A los compatriotas de aquí que hallen que esta combinación rasa como una tangente a la estafa, les diré que tienen mil veces razón. Y más aún: como el constituirse en editor de tal publicación supone conjuntamente con una devoción muy viva por las bellas actrices, una fortuna también ardiente, la segunda parte de mi plan consiste en pasar por hombre que se ríe de unas decenas de miles de pesos para hacer su gusto. Segunda estafa, como se ve, más rasante que la interior.

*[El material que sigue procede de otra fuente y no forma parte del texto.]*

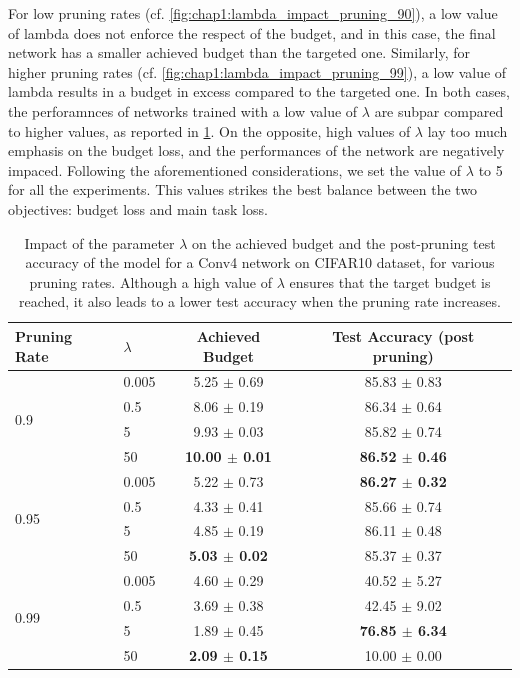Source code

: For low pruning rates (cf. \cref{fig:chap1:lambda_impact_pruning_90}), a low
value of lambda does not enforce the respect of the budget, and in this case,
the final network has a smaller achieved budget than the targeted one.
Similarly, for higher pruning rates (cf. \cref{fig:chap1:lambda_impact_pruning_99}), a low value of lambda results in a budget
in excess compared to the targeted one. In both cases, the perforamnces
of networks trained with a low value of $\lambda$ are subpar compared to higher
values, as reported in \cref{tab:chap1:lambda_impact}. On the opposite, high
values of $\lambda$ lay too much emphasis on the budget loss, and the
performances of the network are negatively impaced. Following the aforementioned
considerations, we set the value of $\lambda$ to 5 for all the experiments. This
values strikes the best balance between the two objectives: budget loss and main
task loss.


\begin{table}[tbp]
  \centering
  \begin{center}
    \begin{tabular}{llcc}
      \toprule
      Pruning Rate & $\lambda$ & Achieved Budget & Test Accuracy (post pruning) \\
      \midrule
      \multirow{4}{*}{0.9} & 0.005 & 5.25 $\pm$ 0.69 & 85.83 $\pm$ 0.83 \\
      & 0.5 & 8.06 $\pm$ 0.19 & 86.34 $\pm$ 0.64 \\
      & 5 & 9.93 $\pm$ 0.03 & 85.82 $\pm$ 0.74 \\
      & 50 & \textbf{10.00 $\pm$ 0.01} & \textbf{86.52 $\pm$ 0.46} \\
      \midrule
      \multirow{4}{*}{0.95} & 0.005 & 5.22 $\pm$ 0.73 & \textbf{86.27 $\pm$ 0.32} \\
      & 0.5 & 4.33 $\pm$ 0.41 & 85.66 $\pm$ 0.74 \\
      & 5 & 4.85 $\pm$ 0.19 & 86.11 $\pm$ 0.48 \\
      & 50 & \textbf{5.03 $\pm$ 0.02} & 85.37 $\pm$ 0.37 \\
      \midrule
      \multirow{4}{*}{0.99} & 0.005 & 4.60 $\pm$ 0.29 & 40.52 $\pm$ 5.27 \\
      & 0.5 & 3.69 $\pm$ 0.38 & 42.45 $\pm$ 9.02 \\
      & 5 & 1.89 $\pm$ 0.45 & \textbf{76.85 $\pm$ 6.34} \\
      & 50 & \textbf{2.09 $\pm$ 0.15} & 10.00 $\pm$ 0.00 \\
      \bottomrule
    \end{tabular}
  \end{center}
  \caption{\centering
    Impact of the parameter $\lambda$ on the achieved budget and the post-pruning test accuracy of the model for a Conv4 network on CIFAR10 dataset,
    for various pruning rates. Although a high value of $\lambda$ ensures that
    the target budget is reached, it also leads to a lower test accuracy when
    the pruning rate increases.}
    \label{tab:chap1:lambda_impact}
\end{table}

Pero los mismos puritanos apreciarán que yo juego mucho para ganar muy poco: dos ojos, por hermosos que sean, no han constituido nunca un valor de bolsa.
Y si al final de mi empresa obtengo esos ojos, y ellos me devuelven en una larga mirada el honor que perdí por conquistarlos, creo que estaré en paz con el mundo, conmigo mismo, y con el impresor de mi revista.
Estoy a bordo. No dejo en tierra sino algunos amigos y unas cuantas ilusiones, la mitad de las cuales se comieron como bombones mis dos novias. Llevo conmigo la licencia por seis meses, y en la valija los diez ejemplares. Además, un buen número de cartas, porque cae de su peso que a mi edad no considero bastante para acercarme a miss Phillips, toda la psicología de que he hecho gala en las anteriores líneas.
¿Qué más? Cierro los ojos y veo, allá lejos, flamear en la noche una bandera estrellada. Allá voy, divina incógnita, estrella divina y vendada como el Amor.
Por fin en Nueva York, desde hace cinco días. He tenido poca suerte, pues una semana antes se ha iniciado la temporada en Los Angeles. El tiempo es magnífico.
– No se queje de la suerte -me ha dicho mientras almorzábamos mi informante, un alto personaje del cinematógrafo-. Tal como comienza el verano, tendrán allá luz como para impresionar a oscuras. Podrá ver a todas las estrellas que parecen preocuparle, y esto en los talleres, lo que será muy halagador para ellas; y a pleno sol, lo que no lo será tanto para usted.